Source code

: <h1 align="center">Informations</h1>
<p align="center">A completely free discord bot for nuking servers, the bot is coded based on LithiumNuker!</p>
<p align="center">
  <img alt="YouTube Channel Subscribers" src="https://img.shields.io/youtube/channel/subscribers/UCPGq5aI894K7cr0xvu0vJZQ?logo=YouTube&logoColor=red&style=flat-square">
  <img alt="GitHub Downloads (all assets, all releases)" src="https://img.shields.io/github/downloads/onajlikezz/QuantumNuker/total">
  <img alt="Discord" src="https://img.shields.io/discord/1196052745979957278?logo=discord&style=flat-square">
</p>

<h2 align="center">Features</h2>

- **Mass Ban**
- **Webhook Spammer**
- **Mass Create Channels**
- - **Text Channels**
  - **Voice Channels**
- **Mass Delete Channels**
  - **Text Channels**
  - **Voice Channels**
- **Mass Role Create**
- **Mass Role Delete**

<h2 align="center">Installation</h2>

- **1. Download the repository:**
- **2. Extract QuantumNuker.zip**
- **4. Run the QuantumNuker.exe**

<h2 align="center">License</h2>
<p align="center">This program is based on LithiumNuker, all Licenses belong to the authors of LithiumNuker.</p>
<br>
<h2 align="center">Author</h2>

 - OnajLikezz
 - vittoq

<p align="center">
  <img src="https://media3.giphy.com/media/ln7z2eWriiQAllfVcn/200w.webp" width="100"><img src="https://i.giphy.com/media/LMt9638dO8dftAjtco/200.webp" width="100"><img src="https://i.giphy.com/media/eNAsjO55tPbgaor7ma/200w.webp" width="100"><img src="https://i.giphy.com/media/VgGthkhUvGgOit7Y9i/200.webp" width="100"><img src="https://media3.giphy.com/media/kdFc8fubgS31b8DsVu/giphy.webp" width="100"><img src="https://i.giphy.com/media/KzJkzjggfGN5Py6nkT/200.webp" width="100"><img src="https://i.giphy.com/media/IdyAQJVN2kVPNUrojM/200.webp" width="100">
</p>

--------------------------------------------------

Work instruction:
Retype every line of the material exactly as given.

Result of this task:
Source code

: <h1 align="center">Informations</h1>
<p align="center">A completely free discord bot for nuking servers, the bot is coded based on LithiumNuker!</p>
<p align="center">
  <img alt="YouTube Channel Subscribers" src="https://img.shields.io/youtube/channel/subscribers/UCPGq5aI894K7cr0xvu0vJZQ?logo=YouTube&logoColor=red&style=flat-square">
  <img alt="GitHub Downloads (all assets, all releases)" src="https://img.shields.io/github/downloads/onajlikezz/QuantumNuker/total">
  <img alt="Discord" src="https://img.shields.io/discord/1196052745979957278?logo=discord&style=flat-square">
</p>

<h2 align="center">Features</h2>

- **Mass Ban**
- **Webhook Spammer**
- **Mass Create Channels**
- - **Text Channels**
  - **Voice Channels**
- **Mass Delete Channels**
  - **Text Channels**
  - **Voice Channels**
- **Mass Role Create**
- **Mass Role Delete**

<h2 align="center">Installation</h2>

- **1. Download the repository:**
- **2. Extract QuantumNuker.zip**
- **4. Run the QuantumNuker.exe**

<h2 align="center">License</h2>
<p align="center">This program is based on LithiumNuker, all Licenses belong to the authors of LithiumNuker.</p>
<br>
<h2 align="center">Author</h2>

 - OnajLikezz
 - vittoq

<p align="center">
  <img src="https://media3.giphy.com/media/ln7z2eWriiQAllfVcn/200w.webp" width="100"><img src="https://i.giphy.com/media/LMt9638dO8dftAjtco/200.webp" width="100"><img src="https://i.giphy.com/media/eNAsjO55tPbgaor7ma/200w.webp" width="100"><img src="https://i.giphy.com/media/VgGthkhUvGgOit7Y9i/200.webp" width="100"><img src="https://media3.giphy.com/media/kdFc8fubgS31b8DsVu/giphy.webp" width="100"><img src="https://i.giphy.com/media/KzJkzjggfGN5Py6nkT/200.webp" width="100"><img src="https://i.giphy.com/media/IdyAQJVN2kVPNUrojM/200.webp" width="100">
</p>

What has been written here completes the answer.